*TASK DATA*:
Content starts
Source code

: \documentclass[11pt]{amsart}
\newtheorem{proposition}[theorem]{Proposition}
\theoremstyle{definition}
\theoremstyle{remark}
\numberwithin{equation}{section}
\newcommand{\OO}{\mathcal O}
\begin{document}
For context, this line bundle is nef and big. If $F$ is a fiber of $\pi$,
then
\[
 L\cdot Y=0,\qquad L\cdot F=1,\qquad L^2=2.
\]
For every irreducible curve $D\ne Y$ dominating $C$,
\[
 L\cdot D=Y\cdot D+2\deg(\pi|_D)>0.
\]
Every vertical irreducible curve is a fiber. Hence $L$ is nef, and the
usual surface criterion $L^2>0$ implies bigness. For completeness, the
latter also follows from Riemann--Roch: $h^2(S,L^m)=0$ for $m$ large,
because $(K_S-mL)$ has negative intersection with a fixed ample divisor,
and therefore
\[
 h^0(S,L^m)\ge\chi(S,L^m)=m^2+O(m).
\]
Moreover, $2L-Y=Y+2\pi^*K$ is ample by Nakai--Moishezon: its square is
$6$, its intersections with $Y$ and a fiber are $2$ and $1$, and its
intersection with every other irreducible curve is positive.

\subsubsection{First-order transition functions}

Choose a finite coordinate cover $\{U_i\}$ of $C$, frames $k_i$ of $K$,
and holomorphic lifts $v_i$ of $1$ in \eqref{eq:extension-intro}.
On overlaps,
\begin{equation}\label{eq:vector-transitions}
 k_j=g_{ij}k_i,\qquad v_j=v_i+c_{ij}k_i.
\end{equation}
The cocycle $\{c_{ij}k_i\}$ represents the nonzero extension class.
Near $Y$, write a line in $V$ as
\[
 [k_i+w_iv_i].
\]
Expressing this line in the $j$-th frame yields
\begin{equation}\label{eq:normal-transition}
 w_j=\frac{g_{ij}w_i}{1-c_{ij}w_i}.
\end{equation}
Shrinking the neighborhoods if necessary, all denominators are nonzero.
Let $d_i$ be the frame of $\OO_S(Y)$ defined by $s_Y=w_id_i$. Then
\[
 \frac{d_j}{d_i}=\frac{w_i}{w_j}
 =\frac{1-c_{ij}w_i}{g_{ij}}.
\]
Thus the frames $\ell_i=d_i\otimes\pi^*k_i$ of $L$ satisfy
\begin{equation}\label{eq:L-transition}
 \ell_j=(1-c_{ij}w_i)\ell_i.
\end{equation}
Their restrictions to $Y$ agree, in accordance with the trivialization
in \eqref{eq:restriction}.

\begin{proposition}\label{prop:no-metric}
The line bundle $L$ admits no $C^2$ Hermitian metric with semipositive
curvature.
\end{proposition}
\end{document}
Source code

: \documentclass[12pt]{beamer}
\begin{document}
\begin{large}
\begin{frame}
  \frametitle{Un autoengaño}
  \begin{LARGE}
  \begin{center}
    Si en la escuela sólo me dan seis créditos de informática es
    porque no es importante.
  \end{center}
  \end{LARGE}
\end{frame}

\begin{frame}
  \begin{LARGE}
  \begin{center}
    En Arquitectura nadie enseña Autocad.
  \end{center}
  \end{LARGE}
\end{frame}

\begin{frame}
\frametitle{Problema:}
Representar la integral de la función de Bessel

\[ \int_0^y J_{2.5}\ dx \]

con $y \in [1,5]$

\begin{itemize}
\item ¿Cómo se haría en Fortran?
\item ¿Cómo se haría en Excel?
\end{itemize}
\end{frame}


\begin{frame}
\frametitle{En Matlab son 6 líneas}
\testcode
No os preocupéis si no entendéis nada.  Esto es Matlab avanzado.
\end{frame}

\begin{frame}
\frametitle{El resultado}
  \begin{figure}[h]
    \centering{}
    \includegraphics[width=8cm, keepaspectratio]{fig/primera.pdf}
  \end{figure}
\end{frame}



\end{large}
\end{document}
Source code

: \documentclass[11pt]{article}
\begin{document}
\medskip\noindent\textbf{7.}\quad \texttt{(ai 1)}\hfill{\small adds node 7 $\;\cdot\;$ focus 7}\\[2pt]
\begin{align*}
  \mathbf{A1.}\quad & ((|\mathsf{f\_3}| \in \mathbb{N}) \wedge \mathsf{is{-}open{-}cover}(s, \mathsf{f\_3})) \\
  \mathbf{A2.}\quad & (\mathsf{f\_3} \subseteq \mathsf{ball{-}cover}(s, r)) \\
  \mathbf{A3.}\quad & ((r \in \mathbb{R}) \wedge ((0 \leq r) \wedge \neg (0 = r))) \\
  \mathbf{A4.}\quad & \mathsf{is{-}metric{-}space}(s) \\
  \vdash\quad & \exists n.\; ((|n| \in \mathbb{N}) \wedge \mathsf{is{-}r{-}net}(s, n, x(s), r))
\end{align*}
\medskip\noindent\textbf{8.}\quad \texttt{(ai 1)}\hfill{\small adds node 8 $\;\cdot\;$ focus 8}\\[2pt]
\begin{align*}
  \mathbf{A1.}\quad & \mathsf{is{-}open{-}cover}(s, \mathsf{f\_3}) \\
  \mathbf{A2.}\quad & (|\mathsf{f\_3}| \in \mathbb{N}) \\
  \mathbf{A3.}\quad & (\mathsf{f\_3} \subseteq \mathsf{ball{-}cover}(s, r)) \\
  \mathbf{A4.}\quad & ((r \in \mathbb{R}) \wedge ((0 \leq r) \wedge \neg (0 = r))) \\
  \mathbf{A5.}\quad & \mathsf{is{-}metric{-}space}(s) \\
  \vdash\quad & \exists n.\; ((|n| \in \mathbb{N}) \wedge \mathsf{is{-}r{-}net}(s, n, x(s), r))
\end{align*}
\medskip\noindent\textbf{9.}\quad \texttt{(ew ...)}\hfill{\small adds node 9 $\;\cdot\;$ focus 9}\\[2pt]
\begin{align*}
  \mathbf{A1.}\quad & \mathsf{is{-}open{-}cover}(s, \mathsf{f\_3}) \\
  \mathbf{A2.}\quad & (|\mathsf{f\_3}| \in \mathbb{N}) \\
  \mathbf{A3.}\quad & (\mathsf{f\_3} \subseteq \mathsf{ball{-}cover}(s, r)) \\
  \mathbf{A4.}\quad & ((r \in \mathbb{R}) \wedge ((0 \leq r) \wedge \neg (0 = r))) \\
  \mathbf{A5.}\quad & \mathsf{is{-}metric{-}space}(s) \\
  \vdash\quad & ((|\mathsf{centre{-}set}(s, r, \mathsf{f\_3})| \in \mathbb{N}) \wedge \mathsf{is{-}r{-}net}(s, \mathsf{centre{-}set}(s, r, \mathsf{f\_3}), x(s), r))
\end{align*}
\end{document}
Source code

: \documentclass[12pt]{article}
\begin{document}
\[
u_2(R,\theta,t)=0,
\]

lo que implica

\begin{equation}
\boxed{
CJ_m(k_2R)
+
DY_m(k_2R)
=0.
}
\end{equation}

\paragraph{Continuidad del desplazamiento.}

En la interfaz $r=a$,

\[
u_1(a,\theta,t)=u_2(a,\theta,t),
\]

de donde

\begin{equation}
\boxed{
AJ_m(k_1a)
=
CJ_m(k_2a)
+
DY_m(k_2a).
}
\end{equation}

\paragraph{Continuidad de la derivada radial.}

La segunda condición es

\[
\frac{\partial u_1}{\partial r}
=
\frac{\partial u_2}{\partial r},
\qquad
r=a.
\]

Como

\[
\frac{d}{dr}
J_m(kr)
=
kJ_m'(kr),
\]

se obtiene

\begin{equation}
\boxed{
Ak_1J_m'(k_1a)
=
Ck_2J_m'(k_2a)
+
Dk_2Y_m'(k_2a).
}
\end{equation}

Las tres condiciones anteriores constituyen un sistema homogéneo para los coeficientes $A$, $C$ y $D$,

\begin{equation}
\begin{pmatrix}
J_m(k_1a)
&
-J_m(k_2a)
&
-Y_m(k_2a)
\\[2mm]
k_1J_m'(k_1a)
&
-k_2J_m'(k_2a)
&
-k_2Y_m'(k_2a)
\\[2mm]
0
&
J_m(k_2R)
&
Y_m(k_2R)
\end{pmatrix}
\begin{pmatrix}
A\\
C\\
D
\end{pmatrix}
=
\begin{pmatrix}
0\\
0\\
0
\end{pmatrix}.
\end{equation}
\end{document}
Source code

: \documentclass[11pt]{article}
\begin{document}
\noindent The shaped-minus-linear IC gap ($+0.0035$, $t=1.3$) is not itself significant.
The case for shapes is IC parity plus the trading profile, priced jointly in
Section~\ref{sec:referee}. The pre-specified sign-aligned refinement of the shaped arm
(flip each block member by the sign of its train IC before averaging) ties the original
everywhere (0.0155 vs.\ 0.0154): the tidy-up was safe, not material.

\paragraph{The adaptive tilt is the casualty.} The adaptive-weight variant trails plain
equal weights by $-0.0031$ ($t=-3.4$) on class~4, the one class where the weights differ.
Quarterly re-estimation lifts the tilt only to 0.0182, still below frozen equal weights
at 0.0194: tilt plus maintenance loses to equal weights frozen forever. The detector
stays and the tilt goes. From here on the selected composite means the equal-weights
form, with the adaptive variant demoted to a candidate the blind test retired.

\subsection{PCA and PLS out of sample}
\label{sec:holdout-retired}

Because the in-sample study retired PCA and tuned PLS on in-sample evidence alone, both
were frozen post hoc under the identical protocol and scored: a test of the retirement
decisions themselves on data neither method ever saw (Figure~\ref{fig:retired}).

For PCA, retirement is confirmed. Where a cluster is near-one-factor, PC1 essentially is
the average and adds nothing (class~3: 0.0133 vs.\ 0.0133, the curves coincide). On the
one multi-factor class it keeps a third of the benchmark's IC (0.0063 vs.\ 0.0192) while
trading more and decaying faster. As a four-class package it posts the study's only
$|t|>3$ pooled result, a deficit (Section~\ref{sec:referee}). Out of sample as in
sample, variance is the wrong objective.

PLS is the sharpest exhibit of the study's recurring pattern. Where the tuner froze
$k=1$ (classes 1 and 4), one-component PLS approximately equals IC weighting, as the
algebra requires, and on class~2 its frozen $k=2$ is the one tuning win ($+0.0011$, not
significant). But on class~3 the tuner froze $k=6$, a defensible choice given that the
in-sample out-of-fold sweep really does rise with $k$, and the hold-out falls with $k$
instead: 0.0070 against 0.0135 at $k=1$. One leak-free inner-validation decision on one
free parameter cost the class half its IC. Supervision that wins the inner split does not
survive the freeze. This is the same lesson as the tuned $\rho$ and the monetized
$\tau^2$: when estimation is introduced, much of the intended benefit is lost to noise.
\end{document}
Content ends
*TO DO*: Pull out all lines from the entries above that include the word "Continuidad".

*RESPONSE*:
\paragraph{Continuidad del desplazamiento.}
\paragraph{Continuidad de la derivada radial.}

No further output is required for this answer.